YOUR OBJECTIVE = Copy every entry below exactly, and keep out the pictures.

.....

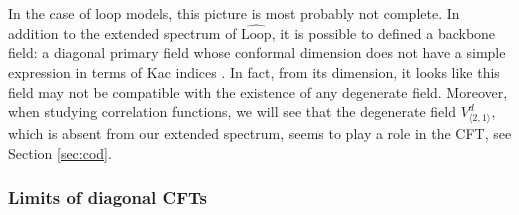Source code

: \documentclass[12pt, a4paper]{article}
\theoremstyle{break}
\begin{document}
In the case of loop models, this picture is most probably not complete. In addition to the extended spectrum of $\widehat{\text{Loop}}$, it is possible to defined a backbone field: a diagonal primary field whose conformal dimension does not have a simple expression in terms of Kac indices \cite{nqsz23}. In fact, from its dimension, it looks like this field may not be compatible with the existence of any degenerate field. Moreover, when studying correlation functions, we will see that the degenerate field $V^d_{\langle 2,1\rangle}$, which is absent from our extended spectrum, seems to play a role in the CFT, see Section \ref{sec:cod}. 

\subsubsection{Limits of diagonal CFTs}\label{sec:lod}
\end{document}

.....

EXERCISE RESULT =
Source code

: \documentclass[12pt, a4paper]{article}
\theoremstyle{break}
\begin{document}
In the case of loop models, this picture is most probably not complete. In addition to the extended spectrum of $\widehat{\text{Loop}}$, it is possible to defined a backbone field: a diagonal primary field whose conformal dimension does not have a simple expression in terms of Kac indices \cite{nqsz23}. In fact, from its dimension, it looks like this field may not be compatible with the existence of any degenerate field. Moreover, when studying correlation functions, we will see that the degenerate field $V^d_{\langle 2,1\rangle}$, which is absent from our extended spectrum, seems to play a role in the CFT, see Section \ref{sec:cod}. 

\subsubsection{Limits of diagonal CFTs}\label{sec:lod}
\end{document}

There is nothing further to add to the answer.